Laura’s Shadow Celebrate Lit Book Tour

Laura’s Shadow by storyteller extraordinaire, Allison Pittman, was a not a thing what I was expecting, but I was not exactly sure what to expect. This is the ninth book in Barbour Publishing’s Doors to the Past, dual time series. Each installment is a stand-alone read. I have really enjoy this series.

Allison Pittman is a gifted wordsmith. Her stories are unique and often a bit gritty. She brought the 1890s and 1970s to life on the pages of her novel. I was captivated by her engaging story. This was a riveting page-turner, and I kept reading long into the night. I loved it.

The Laura in the book’s title refers to Laura Ingalls Wilder. In the 1890s section, we meet siblings Mariah and Charles. They are a close brother and sister pair used to taking care of each other. We briefly meet their teacher, Laura Ingalls. Contrary to what I have always thought, this book provides a view that she is not liked by everyone.

We meet Trixie, a newspaper comic strip creator, along with her mother, grandmother, and great grandmother. The four generations of women in that family each have had their own battles and have proven to be resilient. Trixie is able to learn some surprising family secrets after being called home.

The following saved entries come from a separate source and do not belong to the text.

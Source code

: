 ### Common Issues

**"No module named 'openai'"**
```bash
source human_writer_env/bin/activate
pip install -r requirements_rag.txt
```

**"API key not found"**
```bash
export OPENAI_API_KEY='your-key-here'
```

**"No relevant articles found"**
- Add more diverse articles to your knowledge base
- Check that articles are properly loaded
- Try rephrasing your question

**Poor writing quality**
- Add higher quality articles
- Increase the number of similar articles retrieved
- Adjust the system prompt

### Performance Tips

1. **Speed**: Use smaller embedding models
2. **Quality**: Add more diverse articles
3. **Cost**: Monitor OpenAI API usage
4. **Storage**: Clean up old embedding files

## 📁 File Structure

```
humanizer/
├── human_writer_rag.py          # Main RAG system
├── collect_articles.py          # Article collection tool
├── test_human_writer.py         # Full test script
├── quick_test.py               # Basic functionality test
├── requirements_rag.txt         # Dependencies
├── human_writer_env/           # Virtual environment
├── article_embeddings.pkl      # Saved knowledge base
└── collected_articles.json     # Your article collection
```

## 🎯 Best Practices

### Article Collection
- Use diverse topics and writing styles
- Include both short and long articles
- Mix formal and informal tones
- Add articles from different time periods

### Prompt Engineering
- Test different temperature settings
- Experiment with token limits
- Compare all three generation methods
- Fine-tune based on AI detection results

There are so many life and spiritual lessons tucked into this remarkable book. This story has many twists to it that kept me guessing. Even though I finished this book days again it is still lingering in my mind.

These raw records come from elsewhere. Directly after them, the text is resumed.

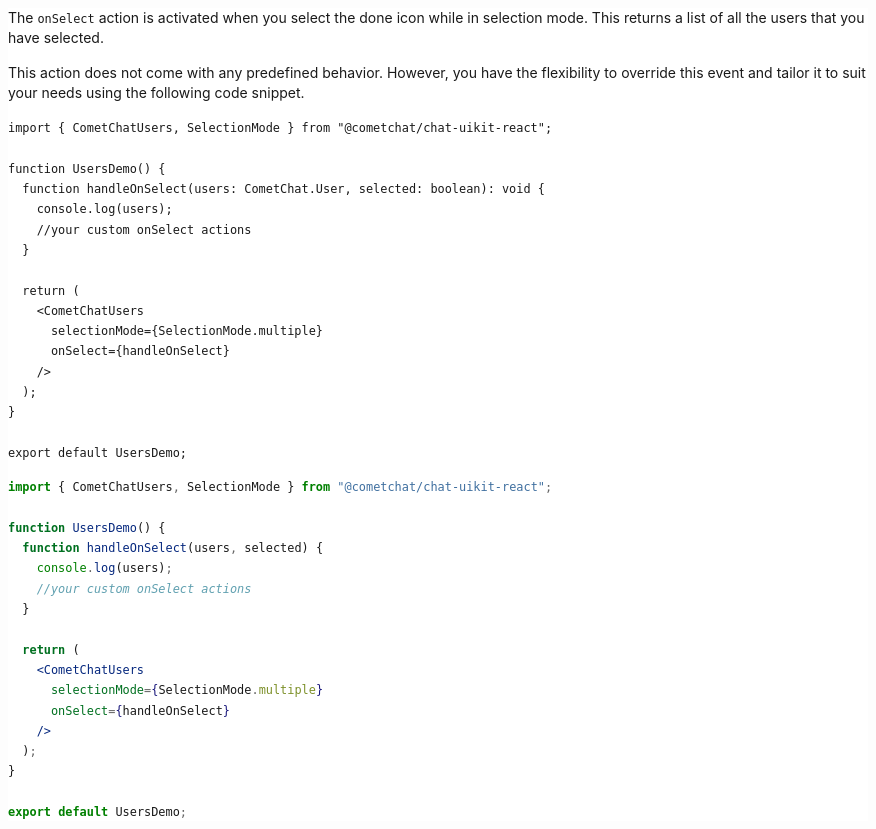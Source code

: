 The `onSelect` action is activated when you select the done icon while in selection mode. This returns a list of all the users that you have selected.

This action does not come with any predefined behavior. However, you have the flexibility to override this event and tailor it to suit your needs using the following code snippet.

<Tabs>
<TabItem value="TypeScript" label="TypeScript">

```tsx title='UsersDemo.tsx'
import { CometChatUsers, SelectionMode } from "@cometchat/chat-uikit-react";

function UsersDemo() {
  function handleOnSelect(users: CometChat.User, selected: boolean): void {
    console.log(users);
    //your custom onSelect actions
  }

  return (
    <CometChatUsers
      selectionMode={SelectionMode.multiple}
      onSelect={handleOnSelect}
    />
  );
}

export default UsersDemo;
```

</TabItem>
<TabItem value="JavaScript" label="JavaScript">

```jsx title='UsersDemo.jsx'
import { CometChatUsers, SelectionMode } from "@cometchat/chat-uikit-react";

function UsersDemo() {
  function handleOnSelect(users, selected) {
    console.log(users);
    //your custom onSelect actions
  }

  return (
    <CometChatUsers
      selectionMode={SelectionMode.multiple}
      onSelect={handleOnSelect}
    />
  );
}

export default UsersDemo;
```

</TabItem>
</Tabs>
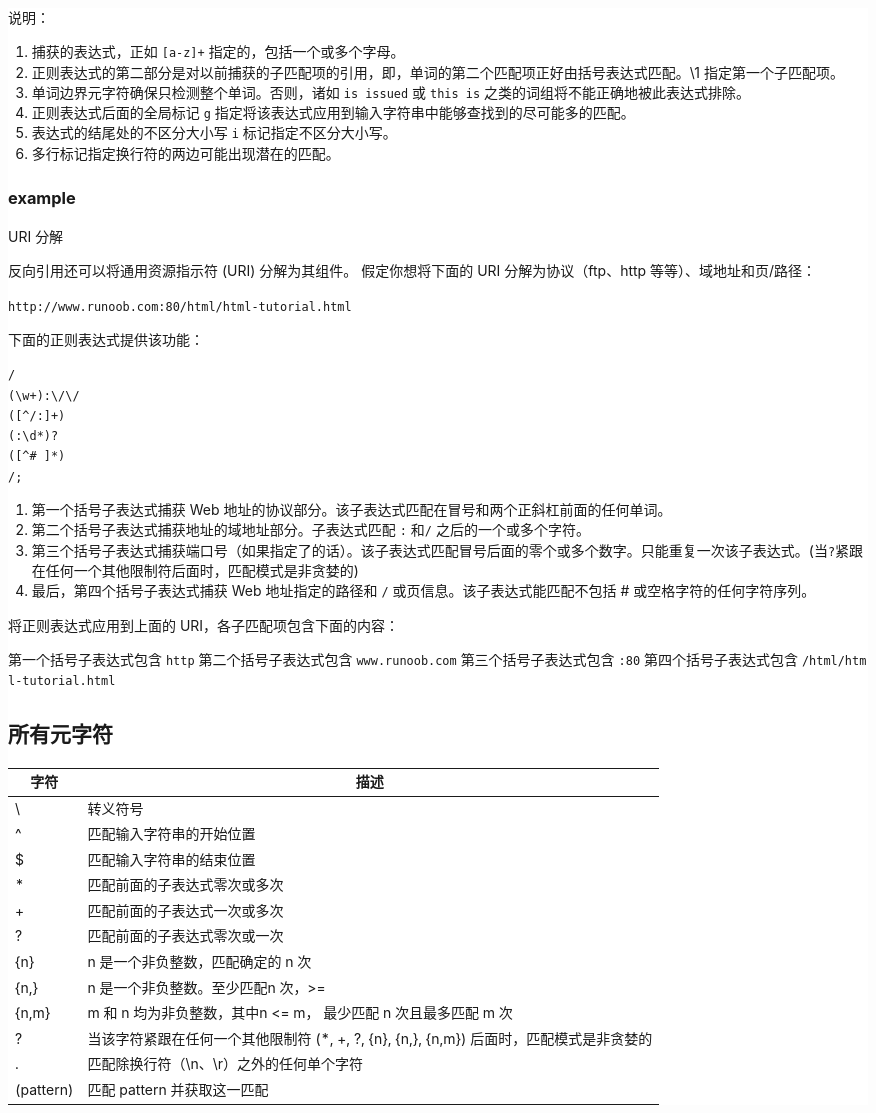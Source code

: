 
说明：

1. 捕获的表达式，正如 `[a-z]+` 指定的，包括一个或多个字母。
2. 正则表达式的第二部分是对以前捕获的子匹配项的引用，即，单词的第二个匹配项正好由括号表达式匹配。\1 指定第一个子匹配项。
3. 单词边界元字符确保只检测整个单词。否则，诸如 `is issued` 或 `this is` 之类的词组将不能正确地被此表达式排除。
4. 正则表达式后面的全局标记 `g` 指定将该表达式应用到输入字符串中能够查找到的尽可能多的匹配。
5. 表达式的结尾处的不区分大小写 `i` 标记指定不区分大小写。
6. 多行标记指定换行符的两边可能出现潜在的匹配。


### example 

URI  分解

反向引用还可以将通用资源指示符 (URI) 分解为其组件。
假定你想将下面的 URI 分解为协议（ftp、http 等等）、域地址和页/路径：

	http://www.runoob.com:80/html/html-tutorial.html

下面的正则表达式提供该功能：

	/
	(\w+):\/\/
	([^/:]+)
	(:\d*)?
	([^# ]*)
	/;


1. 第一个括号子表达式捕获 Web 地址的协议部分。该子表达式匹配在冒号和两个正斜杠前面的任何单词。
2. 第二个括号子表达式捕获地址的域地址部分。子表达式匹配 `:` 和` / ` 之后的一个或多个字符。
3. 第三个括号子表达式捕获端口号（如果指定了的话）。该子表达式匹配冒号后面的零个或多个数字。只能重复一次该子表达式。(当`?`紧跟在任何一个其他限制符后面时，匹配模式是非贪婪的)
4. 最后，第四个括号子表达式捕获 Web 地址指定的路径和 `/` 或页信息。该子表达式能匹配不包括 # 或空格字符的任何字符序列。

将正则表达式应用到上面的 URI，各子匹配项包含下面的内容：

第一个括号子表达式包含 `http`
第二个括号子表达式包含 `www.runoob.com`
第三个括号子表达式包含 `:80`
第四个括号子表达式包含 ` /html/html-tutorial.html `


## 所有元字符


| 字符         | 描述                          |
| --------- | ----------------------- |
| \\           | 转义符号                        |
| ^            | 匹配输入字符串的开始位置            |
| $            | 匹配输入字符串的结束位置   	|
| \*		   | 匹配前面的子表达式零次或多次		|
| \+            | 匹配前面的子表达式一次或多次    |
| ?            | 匹配前面的子表达式零次或一次   |
| {n}          | n 是一个非负整数，匹配确定的 n 次    |
| {n,}         | n 是一个非负整数。至少匹配n 次，>=  |
| {n,m}        | m 和 n 均为非负整数，其中n <= m， 最少匹配 n 次且最多匹配 m 次 |
| ?            | 当该字符紧跟在任何一个其他限制符 (\*, +, ?, {n}, {n,}, {n,m}) 后面时，匹配模式是非贪婪的 |
| \.            | 匹配除换行符（\n、\r）之外的任何单个字符  |
| (pattern)    | 匹配 pattern 并获取这一匹配       |

[runoob-tutorial]: https://www.runoob.com/regexp/regexp-tutorial.html
[notepad++]: https://www.jianshu.com/p/1adced676d79
[runoob brief introduction]: https://www.runoob.com/regexp/regexp-intro.html
[runoob syntax]: https://www.runoob.com/regexp/regexp-syntax.html
[runoob metachar]: https://www.runoob.com/regexp/regexp-metachar.html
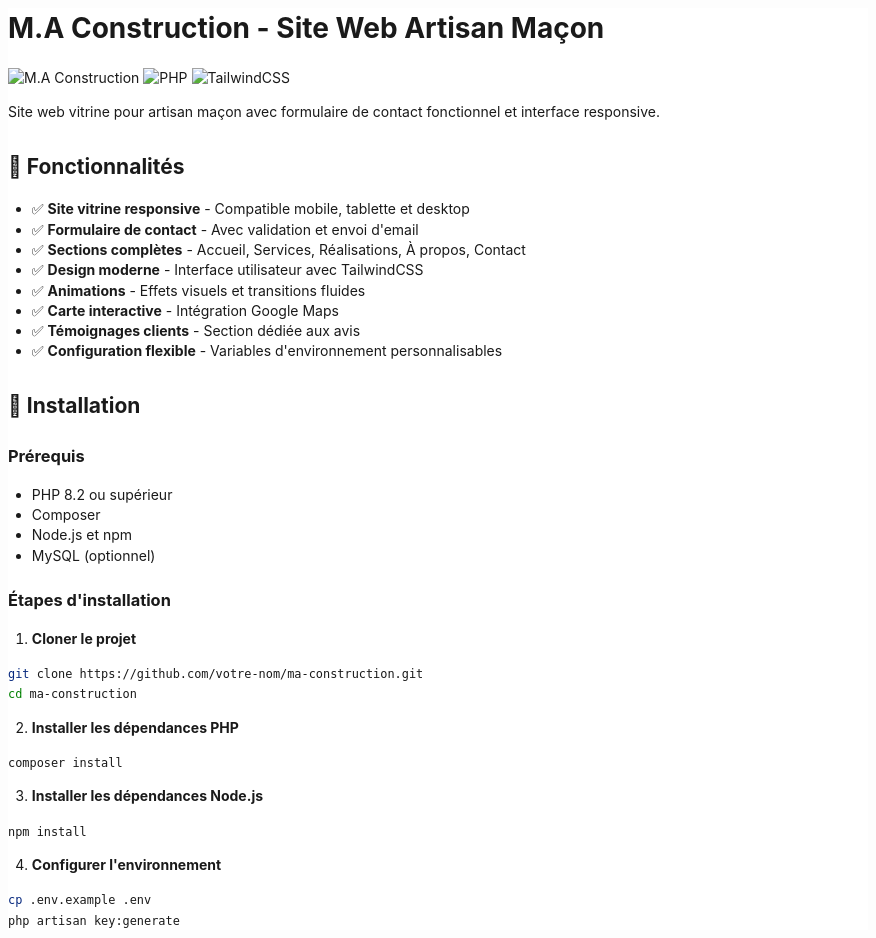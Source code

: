 # M.A Construction - Site Web Artisan Maçon

![M.A Construction](https://img.shields.io/badge/Laravel-11-red.svg)
![PHP](https://img.shields.io/badge/PHP-8.2+-blue.svg)
![TailwindCSS](https://img.shields.io/badge/TailwindCSS-3.0-cyan.svg)

Site web vitrine pour artisan maçon avec formulaire de contact fonctionnel et interface responsive.

## 🌟 Fonctionnalités

- ✅ **Site vitrine responsive** - Compatible mobile, tablette et desktop
- ✅ **Formulaire de contact** - Avec validation et envoi d'email
- ✅ **Sections complètes** - Accueil, Services, Réalisations, À propos, Contact
- ✅ **Design moderne** - Interface utilisateur avec TailwindCSS
- ✅ **Animations** - Effets visuels et transitions fluides
- ✅ **Carte interactive** - Intégration Google Maps
- ✅ **Témoignages clients** - Section dédiée aux avis
- ✅ **Configuration flexible** - Variables d'environnement personnalisables

## 🚀 Installation

### Prérequis

- PHP 8.2 ou supérieur
- Composer
- Node.js et npm
- MySQL (optionnel)

### Étapes d'installation

1. **Cloner le projet**
```bash
git clone https://github.com/votre-nom/ma-construction.git
cd ma-construction
```

2. **Installer les dépendances PHP**
```bash
composer install
```

3. **Installer les dépendances Node.js**
```bash
npm install
```

4. **Configurer l'environnement**
```bash
cp .env.example .env
php artisan key:generate
```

I highly recommend this book. If you belong to a book club or reading group, this would be a fantastic selection. There is so much to discuss. It gets a 5 star rating from me. A copy was provided by Celebrate Lit but these are my honest words.

About the Book

Book: Laura’s Shadow

Author: Allison Pittman

Genre: Christian/Historical/Romance

Release date: August 1, 2022

Family Secrets Spill One Conversation at a Time

Visit historic American landmarks through the Doors to the Past series. History and today collide in stories full of mystery, intrigue, faith, and romance.

De Smet, South Dakota—1890 
Young women growing up in DeSmet live by two rules: don’t go out in a snowstorm and don’t give your heart to Cap Garland. Young Mariah Patterson only managed to obey one. Orphaned and having devoted her youth to scrapping out a life with her brother Charles, Mariah finds herself with no interesting suitors or means of support. Throwing caution to the wind, she seizes an opportunity to lay her feelings at Cap’s feet, even though she knows Cap sees the world through the torch he carries for Laura Ingalls. Mariah is certain her love for Cap will be strong enough to break both bonds, and she’s willing to risk everything to prove it.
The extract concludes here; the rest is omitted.